- Task to complete:
If a line of the data below holds the word "library", list it.

- Supplied data:
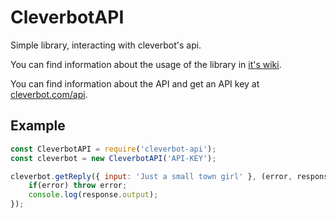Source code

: # CleverbotAPI
Simple library, interacting with cleverbot's api. 

You can find information about the usage of the library in [it's wiki](https://github.com/Jqmey/cleverbot-api/wiki).

You can find information about the API and get an API key at [cleverbot.com/api](https://www.cleverbot.com/api).

## Example
```javascript
const CleverbotAPI = require('cleverbot-api');
const cleverbot = new CleverbotAPI('API-KEY');

cleverbot.getReply({ input: 'Just a small town girl' }, (error, response) => {
    if(error) throw error;
    console.log(response.output);
});
```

- Task response:
Simple library, interacting with cleverbot's api. 
You can find information about the usage of the library in [it's wiki](https://github.com/Jqmey/cleverbot-api/wiki).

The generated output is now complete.